Theoretical and Practical Implications

Paradigm Shift: DiNA provides a principled, infrastructure-friendly path toward truly native multimodal intelligence, aligning multimodal modeling with the mature ecosystem of LLMs.
Reconciling Objectives: It effectively unifies the traditionally competing goals of understanding and generation under a single autoregressive formulation, mitigating their practical conflict.
Scalability and Performance: Demonstrates that discrete tokenization is not an inherent performance limiter but a scalable, industrial-strength foundation capable of matching or surpassing specialized models.
Unified Representation: The work offers evidence for the Platonic Representation Hypothesis, suggesting that modalities can be internalized as different expressions of the same underlying concepts within a model's embedding space.
Open Source: Releasing the model and tokenizers fosters further research in unified multimodal modeling.

Conclusion

LongCat-Next represents a significant step toward native multimodality within a unified discrete autoregressive framework. By introducing the DiNA paradigm and the dNaViT tokenizer, the work shows that continuous perceptual signals can be effectively lexicalized into discrete tokens, enabling a single model to excel at seeing, painting, and talking.

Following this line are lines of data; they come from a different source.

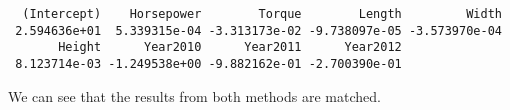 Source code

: \documentclass[
  letterpaper,
  DIV=11,
  numbers=noendperiod]{scrartcl}
\begin{document}
\begin{verbatim}
  (Intercept)    Horsepower        Torque        Length         Width 
 2.594636e+01  5.339315e-04 -3.313173e-02 -9.738097e-05 -3.573970e-04 
       Height      Year2010      Year2011      Year2012 
 8.123714e-03 -1.249538e+00 -9.882162e-01 -2.700390e-01 
\end{verbatim}

We can see that the results from both methods are matched.
\end{document}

The results validate that a natively discrete paradigm can overcome perceived bottlenecks, achieve competitive performance, and reconcile understanding with generation. This offers a promising alternative to fragmented, language-centric multimodal architectures, moving closer to a unified model of generalist multimodal intelligence.

Future Directions include optimizing the tokenizer further, extending to any-to-any generation and interleaved reasoning, and co-designing data and discretization strategies for improved representation learning.